Les nouvelles règles testées au Masters Next Gen
Cette réforme rentre donc dans le cadre des évolutions du tennis souhaitées par les instances dirigeantes. Plusieurs d’entre elles, inédites, ont été testées par les grands espoirs du tennis mondial à Milan lors du Master Next Gen 2017 et 2018. Si certaines devraient être introduites à court ou moyen terme, d’autres pourraient ne jamais voir le jour sous peine de faire face à une très forte opposition du milieu. Le shot clock, chronomètre pour vérifier l’application des 20 secondes de pause entre chaque point (25 en Grand Chelem), a déjà été utilisé pendant la saison 2018 et son emploi devrait se généraliser en 2019. Le no let est aussi dans l’air depuis un moment et le monde du tennis y est de manière générale plutôt favorable. L’innovation la plus moderne entrevue à Milan ces deux dernières années est l’arbitrage en direct par la technologie du Hawk-Eye, supprimant donc les juges de ligne. Le système a déjà montré sa fiabilité, les joueurs lui font confiance et ces juges de ligne coûtent extrêmement cher à l’ATP. Il n’y a donc aucune raison pour que cela ne soit pas adopté dans les années à venir. Et enfin la possibilité de faire appel à son coach une fois par set est déjà présente sur le circuit féminin, pourquoi l’interdire sur le circuit masculin ? A l’inverse, les trois dernières règles proposées sont motivées uniquement par des raisons économiques: attirer les (télé)spectateurs.

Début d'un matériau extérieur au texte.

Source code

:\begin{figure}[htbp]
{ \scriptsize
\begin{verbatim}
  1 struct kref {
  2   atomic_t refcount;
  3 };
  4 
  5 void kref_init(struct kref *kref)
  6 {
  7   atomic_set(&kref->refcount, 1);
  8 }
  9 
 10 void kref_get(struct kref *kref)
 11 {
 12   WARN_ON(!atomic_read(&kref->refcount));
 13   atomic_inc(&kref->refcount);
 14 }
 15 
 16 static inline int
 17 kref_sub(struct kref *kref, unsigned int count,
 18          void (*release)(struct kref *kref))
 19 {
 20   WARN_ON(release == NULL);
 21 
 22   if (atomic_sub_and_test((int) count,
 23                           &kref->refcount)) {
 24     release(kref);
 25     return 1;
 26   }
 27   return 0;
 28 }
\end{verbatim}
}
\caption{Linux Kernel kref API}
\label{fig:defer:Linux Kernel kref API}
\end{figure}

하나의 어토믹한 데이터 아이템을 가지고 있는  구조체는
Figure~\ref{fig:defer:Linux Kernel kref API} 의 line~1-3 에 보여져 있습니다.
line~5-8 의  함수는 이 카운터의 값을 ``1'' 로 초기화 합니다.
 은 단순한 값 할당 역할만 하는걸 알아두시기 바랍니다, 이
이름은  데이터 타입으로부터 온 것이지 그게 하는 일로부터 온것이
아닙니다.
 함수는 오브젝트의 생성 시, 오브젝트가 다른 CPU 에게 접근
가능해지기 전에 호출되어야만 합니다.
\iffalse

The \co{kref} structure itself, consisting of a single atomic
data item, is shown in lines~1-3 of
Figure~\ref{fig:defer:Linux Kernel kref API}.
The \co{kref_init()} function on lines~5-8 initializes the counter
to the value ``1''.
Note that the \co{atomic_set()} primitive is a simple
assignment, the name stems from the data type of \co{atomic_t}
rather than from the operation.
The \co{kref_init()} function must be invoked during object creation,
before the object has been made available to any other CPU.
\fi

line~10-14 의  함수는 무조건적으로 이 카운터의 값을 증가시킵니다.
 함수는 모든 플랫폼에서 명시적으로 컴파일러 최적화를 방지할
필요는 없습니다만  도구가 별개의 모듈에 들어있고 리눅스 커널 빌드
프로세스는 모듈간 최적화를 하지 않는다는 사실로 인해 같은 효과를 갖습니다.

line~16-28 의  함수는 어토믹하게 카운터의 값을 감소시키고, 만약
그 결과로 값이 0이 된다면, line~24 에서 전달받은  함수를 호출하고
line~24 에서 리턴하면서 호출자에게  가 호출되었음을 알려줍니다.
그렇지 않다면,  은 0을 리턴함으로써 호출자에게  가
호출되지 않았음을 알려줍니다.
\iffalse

La première est d’autoriser le public à se déplacer pendant les points. Les joueurs ont d’ores et déjà pris position contre, le tennis étant un sport ou la concentration est primordiale. Les deux autres visent à raccourcir la durée des matchs: le no ad (à 40A le jeu se termine par un point décisif) et les sets de 4 jeux. Il est clair que ces deux changements modifieraient de manière brutale le déroulement des matchs et ils ne sont d’ailleurs pas près de voir le jour. Pour ce qui est du no ad, il serait vraiment dommage de réduire le bras de fer psychologique qui s’engage après plusieurs égalités à un point loterie. D’autant plus que cela aseptiserait le déroulé des sets, alors que ces jeux à rallonge donnent du piment à certains débuts de manche qui en manquent parfois cruellement. Et enfin les sets à 4 jeux, fortement soutenu par Chris Kermode le président de l’ATP, dénatureraient totalement le tennis, avec une importance accrue du service et des matchs en 7 ou 8 sets (en Grand Chelem). Le rythme serait totalement différent et l’on perdrait en partie la notion de combat d’usure physique et psychologique. Fort heureusement ces mesures, contraire aux principes de ce sport, n’ont aucune chance d’être adoptées à court ou moyen terme. Mais la face du tennis pourrait bien être très différente de celle que l’on connaît actuellement dans 15 ans.